Lightning talk notes
AJAX über alles
Most everything we do should be AJAX. Corollary: Webservice should rule most everything. Corollary: we should dump old Zope and Launchpad form machinery, and we should have to defend why we need to build a given non-AJAX page for a given feature.
- For text-only browsers, we need bug reporting, bug reading, and...? There is an email interface for people who are on a text-only interface.
- For Google/SEO we need bugs, projects, and...?
- We need an accessibility story but YUI 3 was built with ARIA ("Accessible Rich Internet Applications") support.
This can give us faster and more fun development. Also, when we make the webservice the way we deliver to the browser, it opens up the same mechanisms to other platforms, such as the desktop (GroundControl), Android, iOS, and so on.
(No progressive enhancement, no graceful degradation)
(Pages are for context; overlays are for aspects of it)
Functions Are Pythonic Too
Python is a multi-paradigm language. Object-oriented is one approach. Sometimes, and maybe more often than we as a team expect, functions are nice.
- They are unit testable in isolation, often without stubs.
- Ideally they are factored so that they have nice, clear contracts, which are typically simpler than that of objects.
- They are friendly to idempotence, which is a characteristic that can make it easier to reason about systems.
- They don't have state, which can make it easier to reason about systems.
We are not using Java: not everything has to be an object in Python. Functions are idiomatic. Don't forget them, and don't reject them.
Prototyping Goals with User Documentation
Prototyping with user documentation works. If doctests are the bathwater, one of the babies might be user documentation as design tool. I have not used that tool lately, and have come to regret it. I hope to try some new variation of the basic idea again.
Prototyping can be expensive and hard. It still is cheaper than building a full system and getting it wrong.
One approach to getting some of the benefits of prototyping is mockups. We do that now with screen mockups for user-facing features. You can also make API mockups, which we sometimes do too.
You can combine both or either of these with trying to make user documentation mockups.
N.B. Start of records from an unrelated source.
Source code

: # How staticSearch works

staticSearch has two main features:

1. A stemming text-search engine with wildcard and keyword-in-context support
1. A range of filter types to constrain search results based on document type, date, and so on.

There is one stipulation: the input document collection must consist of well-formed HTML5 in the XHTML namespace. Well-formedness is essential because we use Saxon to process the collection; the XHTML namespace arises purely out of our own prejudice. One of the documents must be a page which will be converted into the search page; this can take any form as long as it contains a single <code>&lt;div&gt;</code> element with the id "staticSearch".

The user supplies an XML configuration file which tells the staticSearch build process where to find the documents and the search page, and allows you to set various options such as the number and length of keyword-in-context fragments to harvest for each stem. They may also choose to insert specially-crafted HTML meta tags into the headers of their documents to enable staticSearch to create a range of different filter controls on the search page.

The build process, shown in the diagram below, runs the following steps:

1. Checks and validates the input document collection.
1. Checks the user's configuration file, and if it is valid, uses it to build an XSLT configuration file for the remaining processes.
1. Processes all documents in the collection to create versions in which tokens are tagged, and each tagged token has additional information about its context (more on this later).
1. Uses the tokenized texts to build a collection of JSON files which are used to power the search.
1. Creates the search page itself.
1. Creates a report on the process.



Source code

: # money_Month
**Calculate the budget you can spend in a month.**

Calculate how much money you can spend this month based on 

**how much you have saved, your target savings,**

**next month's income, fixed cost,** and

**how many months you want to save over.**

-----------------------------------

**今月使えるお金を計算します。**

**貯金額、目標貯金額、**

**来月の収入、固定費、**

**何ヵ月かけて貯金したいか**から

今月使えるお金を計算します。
These can end up feeling like a next step past a screen or API mockup.
How would a user accomplish each task of your feature? In your documentation mockup, describe each task in a friendly way to your potential user. This allows you to describe the workflow you intend, maybe the error handling you propose, and/or maybe other parts of the story.
When you are writing them, you are telling the stories of your ideas to yourself. Listen. Do they make sense to you? Do they make sense to your colleagues? Do they make sense to your stakeholders?
I and others have found this to provide a window onto your ideas that can let you think critically about them, from the perspective of your users. My experience with this technique, and the experience I've seen with others, has been very good.
Ideas not for the talk
We should do a better job on really defining completion requirements with SMART goals in our LEPs. "We are completely done when..."
For feature work, try week timeboxes, with end-of-week demos and review of plan and goals. Ship (deploy) every week.